Thinky thoughts - a snippet of a short story
Written by csmit277
This work was last updated September 7, 2020
The author has marked this work as incomplete.
I guess that’s the problem isn’t it? We look at the entire course of human history and we pat ourselves on the back. So proud of how far we’ve come. We say, “Look how much we’ve grown. They were barbaric, but we are smart enough to know what’s right, what’s better.”
Have we really come that far? In a 100 years, if we are still around, they’ll say the same thing. That we were less evolved, less knowledgeable. As did the ones that came a century before us.
The truth is humanity has never really changed, nor have our problems. They have different clothes, different faces, different words, but the message is all the same in the end. The only difference is there is more people to fulfill these ends. I’ve been told that humans are rational actors; I have seen little example in practice.
Spoiling our nests. Killing one another for possession of the tangible. Killing even more for the intangible. Yes… power is curious, as is value.
What is the worth of a life? Ask any human that, the most delusional would say it is priceless. Others would say a threshold, and beyond that cost it is no longer worth it. Another would say that it is clearly not worth all that much. All of these views contain truth, but the real human answer isn’t any of them. The answer is a question.
Does the loss of this life affect me?
That is the real question one asks themselves when faced with the dilemma. Why was there such a huge movement to end the spread of covid? Because people saw themselves at risk. Either the people around them, the businesses they rely on, the institutions they frequent and even their own lives.

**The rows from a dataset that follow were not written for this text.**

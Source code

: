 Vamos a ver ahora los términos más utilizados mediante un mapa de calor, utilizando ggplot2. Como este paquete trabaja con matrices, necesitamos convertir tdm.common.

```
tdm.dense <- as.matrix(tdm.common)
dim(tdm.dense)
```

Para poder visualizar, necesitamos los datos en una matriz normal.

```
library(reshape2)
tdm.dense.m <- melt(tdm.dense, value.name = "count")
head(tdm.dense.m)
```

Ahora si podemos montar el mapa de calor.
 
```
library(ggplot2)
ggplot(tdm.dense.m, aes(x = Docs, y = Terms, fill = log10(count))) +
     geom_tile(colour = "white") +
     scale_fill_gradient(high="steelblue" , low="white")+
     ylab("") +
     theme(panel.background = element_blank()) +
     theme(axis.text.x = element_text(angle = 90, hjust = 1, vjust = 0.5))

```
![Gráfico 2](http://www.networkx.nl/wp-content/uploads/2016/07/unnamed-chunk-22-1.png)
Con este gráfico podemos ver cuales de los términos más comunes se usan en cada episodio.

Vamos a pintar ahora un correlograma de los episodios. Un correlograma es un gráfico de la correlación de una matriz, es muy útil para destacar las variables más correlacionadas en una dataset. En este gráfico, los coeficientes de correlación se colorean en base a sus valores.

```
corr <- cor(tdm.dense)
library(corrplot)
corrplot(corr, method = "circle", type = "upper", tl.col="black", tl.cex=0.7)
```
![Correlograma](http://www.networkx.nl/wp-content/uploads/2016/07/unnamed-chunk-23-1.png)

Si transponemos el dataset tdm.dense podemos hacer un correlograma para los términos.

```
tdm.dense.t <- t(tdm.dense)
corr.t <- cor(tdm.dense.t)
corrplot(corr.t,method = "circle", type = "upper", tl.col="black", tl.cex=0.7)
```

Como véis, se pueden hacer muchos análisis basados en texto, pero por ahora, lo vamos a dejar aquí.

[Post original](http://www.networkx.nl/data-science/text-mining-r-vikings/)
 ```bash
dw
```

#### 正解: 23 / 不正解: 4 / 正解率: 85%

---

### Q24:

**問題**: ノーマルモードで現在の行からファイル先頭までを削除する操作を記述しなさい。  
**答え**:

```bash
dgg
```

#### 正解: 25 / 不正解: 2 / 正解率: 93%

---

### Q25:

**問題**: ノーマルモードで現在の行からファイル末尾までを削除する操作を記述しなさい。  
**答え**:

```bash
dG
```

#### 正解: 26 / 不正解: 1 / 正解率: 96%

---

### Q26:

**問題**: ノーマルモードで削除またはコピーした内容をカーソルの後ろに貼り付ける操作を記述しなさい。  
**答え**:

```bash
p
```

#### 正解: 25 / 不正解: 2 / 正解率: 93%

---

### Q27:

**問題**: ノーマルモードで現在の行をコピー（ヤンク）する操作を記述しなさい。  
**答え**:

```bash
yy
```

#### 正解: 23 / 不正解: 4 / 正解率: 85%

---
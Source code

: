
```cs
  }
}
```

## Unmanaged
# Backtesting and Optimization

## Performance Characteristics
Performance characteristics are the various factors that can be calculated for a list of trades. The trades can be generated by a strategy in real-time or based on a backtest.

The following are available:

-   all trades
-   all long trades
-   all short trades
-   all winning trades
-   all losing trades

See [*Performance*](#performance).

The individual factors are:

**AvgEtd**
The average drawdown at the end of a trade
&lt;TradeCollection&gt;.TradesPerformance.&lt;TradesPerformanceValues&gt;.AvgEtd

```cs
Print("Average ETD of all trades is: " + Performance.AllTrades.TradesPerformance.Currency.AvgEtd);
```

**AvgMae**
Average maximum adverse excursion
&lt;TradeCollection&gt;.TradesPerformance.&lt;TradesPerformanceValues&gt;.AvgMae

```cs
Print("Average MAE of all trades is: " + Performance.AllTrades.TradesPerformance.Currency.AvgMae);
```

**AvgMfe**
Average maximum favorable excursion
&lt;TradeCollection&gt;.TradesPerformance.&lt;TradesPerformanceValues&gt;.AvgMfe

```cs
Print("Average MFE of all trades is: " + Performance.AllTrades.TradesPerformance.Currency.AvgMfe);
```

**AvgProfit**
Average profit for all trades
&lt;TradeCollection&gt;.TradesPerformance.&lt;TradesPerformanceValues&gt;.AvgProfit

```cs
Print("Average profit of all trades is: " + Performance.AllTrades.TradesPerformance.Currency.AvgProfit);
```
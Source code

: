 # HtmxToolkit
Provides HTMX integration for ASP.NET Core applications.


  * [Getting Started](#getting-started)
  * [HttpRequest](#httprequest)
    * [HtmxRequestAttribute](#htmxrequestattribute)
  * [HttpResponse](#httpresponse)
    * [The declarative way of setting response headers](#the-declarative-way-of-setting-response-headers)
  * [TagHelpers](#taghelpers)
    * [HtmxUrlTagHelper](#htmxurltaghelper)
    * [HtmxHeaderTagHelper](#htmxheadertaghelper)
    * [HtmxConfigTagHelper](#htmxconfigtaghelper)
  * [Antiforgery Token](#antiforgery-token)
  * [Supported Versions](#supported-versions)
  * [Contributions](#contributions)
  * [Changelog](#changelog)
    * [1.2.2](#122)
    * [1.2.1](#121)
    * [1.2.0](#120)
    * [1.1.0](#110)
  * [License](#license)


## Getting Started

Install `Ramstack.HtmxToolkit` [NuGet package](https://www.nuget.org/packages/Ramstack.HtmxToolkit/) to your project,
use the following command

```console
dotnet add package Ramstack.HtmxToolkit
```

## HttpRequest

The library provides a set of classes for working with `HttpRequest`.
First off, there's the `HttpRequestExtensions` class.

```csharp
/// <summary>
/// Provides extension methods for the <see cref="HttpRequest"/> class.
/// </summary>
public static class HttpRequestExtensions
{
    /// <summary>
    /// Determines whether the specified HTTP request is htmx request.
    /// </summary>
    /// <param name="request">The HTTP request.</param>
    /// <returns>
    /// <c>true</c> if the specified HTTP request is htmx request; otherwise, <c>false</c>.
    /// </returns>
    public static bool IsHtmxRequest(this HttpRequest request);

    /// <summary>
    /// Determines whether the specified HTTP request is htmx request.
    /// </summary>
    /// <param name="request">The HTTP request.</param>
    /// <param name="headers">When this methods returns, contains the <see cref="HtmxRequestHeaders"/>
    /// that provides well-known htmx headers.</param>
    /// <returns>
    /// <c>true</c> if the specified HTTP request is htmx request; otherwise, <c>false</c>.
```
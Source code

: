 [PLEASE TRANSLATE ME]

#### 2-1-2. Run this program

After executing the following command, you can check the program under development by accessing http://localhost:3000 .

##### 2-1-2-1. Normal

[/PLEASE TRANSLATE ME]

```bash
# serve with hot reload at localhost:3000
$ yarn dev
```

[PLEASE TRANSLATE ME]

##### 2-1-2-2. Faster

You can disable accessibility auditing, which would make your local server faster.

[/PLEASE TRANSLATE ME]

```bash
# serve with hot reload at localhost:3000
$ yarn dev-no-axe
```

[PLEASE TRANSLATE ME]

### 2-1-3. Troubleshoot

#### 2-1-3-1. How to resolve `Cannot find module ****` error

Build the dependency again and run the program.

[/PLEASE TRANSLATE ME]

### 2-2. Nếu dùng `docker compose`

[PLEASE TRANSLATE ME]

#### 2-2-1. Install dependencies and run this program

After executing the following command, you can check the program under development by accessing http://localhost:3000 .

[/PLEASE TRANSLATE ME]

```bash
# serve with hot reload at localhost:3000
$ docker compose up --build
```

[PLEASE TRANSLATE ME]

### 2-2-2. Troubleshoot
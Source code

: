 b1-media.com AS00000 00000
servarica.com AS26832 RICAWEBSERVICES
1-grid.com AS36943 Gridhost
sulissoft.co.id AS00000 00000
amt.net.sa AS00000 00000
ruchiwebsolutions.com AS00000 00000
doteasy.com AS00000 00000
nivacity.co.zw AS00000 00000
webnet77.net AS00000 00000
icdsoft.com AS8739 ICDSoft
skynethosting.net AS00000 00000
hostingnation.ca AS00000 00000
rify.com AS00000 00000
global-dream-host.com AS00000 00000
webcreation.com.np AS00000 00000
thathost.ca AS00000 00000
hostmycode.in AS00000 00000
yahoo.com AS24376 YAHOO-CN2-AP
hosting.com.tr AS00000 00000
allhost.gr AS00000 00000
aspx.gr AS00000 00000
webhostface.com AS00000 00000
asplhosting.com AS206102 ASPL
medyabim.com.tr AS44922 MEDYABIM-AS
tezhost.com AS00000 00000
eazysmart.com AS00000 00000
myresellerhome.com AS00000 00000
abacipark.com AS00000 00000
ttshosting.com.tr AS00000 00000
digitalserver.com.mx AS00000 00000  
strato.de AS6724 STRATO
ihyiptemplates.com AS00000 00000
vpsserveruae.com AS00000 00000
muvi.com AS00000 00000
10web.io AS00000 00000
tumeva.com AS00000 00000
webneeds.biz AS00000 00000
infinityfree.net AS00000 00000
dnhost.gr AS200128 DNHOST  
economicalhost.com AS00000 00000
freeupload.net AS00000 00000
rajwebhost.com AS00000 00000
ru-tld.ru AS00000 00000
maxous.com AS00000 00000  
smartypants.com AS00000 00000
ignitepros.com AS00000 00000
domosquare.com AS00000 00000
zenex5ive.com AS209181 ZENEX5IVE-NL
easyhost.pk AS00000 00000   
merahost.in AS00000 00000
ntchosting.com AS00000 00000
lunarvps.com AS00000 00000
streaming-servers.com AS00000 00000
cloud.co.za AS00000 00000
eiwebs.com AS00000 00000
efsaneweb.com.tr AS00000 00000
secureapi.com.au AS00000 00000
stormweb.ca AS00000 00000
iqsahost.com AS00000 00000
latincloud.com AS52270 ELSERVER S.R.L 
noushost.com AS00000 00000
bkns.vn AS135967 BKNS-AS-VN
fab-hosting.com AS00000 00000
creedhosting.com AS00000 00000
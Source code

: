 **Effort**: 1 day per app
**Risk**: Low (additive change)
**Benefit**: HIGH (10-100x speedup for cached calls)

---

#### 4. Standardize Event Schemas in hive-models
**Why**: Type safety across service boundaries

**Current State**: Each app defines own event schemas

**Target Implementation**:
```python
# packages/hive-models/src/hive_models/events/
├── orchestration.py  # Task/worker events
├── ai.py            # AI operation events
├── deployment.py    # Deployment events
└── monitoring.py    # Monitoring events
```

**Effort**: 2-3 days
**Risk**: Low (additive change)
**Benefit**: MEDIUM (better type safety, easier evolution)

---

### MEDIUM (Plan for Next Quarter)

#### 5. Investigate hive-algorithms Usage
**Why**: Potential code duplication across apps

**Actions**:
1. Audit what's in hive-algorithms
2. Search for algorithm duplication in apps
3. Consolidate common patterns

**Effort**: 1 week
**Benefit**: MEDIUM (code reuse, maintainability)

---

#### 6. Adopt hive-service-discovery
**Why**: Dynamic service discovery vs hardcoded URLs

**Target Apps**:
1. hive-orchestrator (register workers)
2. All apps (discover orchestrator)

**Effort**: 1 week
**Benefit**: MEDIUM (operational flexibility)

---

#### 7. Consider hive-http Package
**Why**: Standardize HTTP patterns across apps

More people die of starvation, drinking dirty water, overcrowding. Have we the power to stop this? Yes. Do we? No. Do we even care? Not really. Why? Because it has nothing to do with us, so we pretend that it’s not happening. As if it’s a figment of our imagination. The human condition isn’t to seek the most rational option, the one which would benefit all of humanity. No. It’s to seek what we perceive as the most comfortable for ourselves.
A child is taken from his home, given a gun, and is told to fight.
A man lies in his own filth, passing from a disease cured decades ago.
A woman rolls out of bed and walks to the bathroom. Not knowing that miles away someone has turned her into a widow.
Another lies in the sand, raped and beaten, wondering if this is all there really is.
What has changed? In its essence humanity has remained constant. Just because we choose not to see it doesn’t mean it is not there.